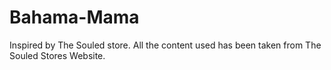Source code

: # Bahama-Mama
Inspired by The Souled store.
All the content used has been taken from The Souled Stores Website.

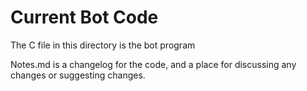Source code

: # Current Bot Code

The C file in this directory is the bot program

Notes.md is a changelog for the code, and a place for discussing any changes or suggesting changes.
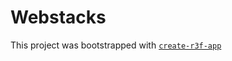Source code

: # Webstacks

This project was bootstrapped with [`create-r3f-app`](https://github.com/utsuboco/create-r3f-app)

==

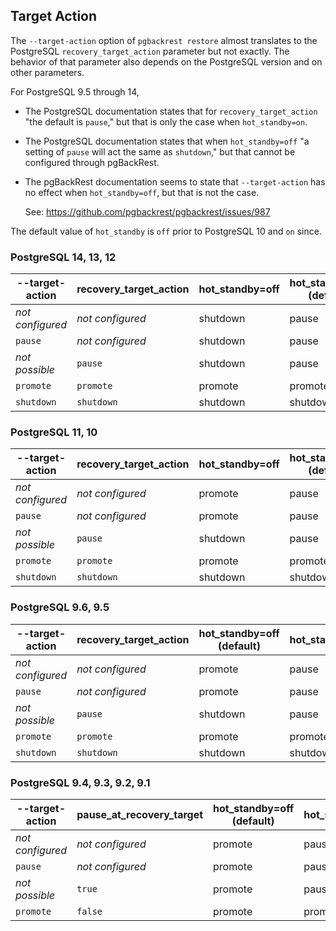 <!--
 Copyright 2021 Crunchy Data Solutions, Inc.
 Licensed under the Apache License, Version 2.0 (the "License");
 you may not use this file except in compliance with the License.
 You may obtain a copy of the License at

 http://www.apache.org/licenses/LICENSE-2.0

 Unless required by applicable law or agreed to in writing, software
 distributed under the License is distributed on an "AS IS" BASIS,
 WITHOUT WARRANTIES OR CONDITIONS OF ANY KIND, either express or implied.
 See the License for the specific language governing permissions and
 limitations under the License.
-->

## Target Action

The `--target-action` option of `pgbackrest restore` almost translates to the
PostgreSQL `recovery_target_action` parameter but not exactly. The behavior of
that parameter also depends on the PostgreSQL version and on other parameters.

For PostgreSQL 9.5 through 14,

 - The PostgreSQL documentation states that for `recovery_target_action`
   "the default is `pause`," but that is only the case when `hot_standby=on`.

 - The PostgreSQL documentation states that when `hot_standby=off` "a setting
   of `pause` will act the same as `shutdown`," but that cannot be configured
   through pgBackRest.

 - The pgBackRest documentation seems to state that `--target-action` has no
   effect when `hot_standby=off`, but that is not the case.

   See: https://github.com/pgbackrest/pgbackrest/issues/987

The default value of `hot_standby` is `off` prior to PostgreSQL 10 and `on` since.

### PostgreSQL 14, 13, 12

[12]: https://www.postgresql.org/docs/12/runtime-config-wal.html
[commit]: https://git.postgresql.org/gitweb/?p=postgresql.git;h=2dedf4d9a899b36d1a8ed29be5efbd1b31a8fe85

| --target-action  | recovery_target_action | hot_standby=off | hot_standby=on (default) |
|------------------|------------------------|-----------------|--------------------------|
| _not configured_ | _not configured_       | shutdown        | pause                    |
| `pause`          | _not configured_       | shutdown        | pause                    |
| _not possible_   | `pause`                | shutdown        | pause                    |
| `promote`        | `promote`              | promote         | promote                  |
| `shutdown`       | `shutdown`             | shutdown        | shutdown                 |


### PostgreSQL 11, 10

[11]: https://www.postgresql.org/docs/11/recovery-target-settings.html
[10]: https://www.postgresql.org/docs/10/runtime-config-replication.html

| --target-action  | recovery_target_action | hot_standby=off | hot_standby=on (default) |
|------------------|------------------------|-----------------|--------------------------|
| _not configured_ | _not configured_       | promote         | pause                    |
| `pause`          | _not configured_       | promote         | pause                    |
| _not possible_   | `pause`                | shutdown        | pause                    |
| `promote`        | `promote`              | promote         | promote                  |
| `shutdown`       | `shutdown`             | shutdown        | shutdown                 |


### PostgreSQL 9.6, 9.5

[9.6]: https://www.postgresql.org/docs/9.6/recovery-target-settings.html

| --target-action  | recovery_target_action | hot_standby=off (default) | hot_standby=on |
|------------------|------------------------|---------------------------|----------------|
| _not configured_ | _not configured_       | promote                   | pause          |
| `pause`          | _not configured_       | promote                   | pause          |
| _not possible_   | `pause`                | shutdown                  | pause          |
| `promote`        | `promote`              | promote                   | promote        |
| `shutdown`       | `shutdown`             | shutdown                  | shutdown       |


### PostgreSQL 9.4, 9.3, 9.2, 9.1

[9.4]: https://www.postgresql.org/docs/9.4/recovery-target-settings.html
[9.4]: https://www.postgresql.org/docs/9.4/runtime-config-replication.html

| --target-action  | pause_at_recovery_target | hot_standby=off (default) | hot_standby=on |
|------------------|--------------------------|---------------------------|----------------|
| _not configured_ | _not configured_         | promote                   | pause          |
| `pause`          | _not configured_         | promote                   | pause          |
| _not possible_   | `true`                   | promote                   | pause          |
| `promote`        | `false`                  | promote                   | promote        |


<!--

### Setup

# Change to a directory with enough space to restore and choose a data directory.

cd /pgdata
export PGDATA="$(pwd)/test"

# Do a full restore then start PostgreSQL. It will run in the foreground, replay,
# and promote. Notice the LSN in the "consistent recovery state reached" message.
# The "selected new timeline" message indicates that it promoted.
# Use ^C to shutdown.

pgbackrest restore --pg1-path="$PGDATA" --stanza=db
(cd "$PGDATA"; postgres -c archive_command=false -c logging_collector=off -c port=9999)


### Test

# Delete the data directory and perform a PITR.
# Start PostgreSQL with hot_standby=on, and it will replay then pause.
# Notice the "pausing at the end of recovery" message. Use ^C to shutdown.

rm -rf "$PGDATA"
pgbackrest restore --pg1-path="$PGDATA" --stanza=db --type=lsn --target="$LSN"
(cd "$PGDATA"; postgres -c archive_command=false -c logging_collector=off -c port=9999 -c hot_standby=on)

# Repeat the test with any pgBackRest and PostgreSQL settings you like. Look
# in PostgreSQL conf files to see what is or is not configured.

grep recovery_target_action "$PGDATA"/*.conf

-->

Required action: From the entries above, collect every line with the string "replay" in it.

Written reply:
# Do a full restore then start PostgreSQL. It will run in the foreground, replay,
# Start PostgreSQL with hot_standby=on, and it will replay then pause.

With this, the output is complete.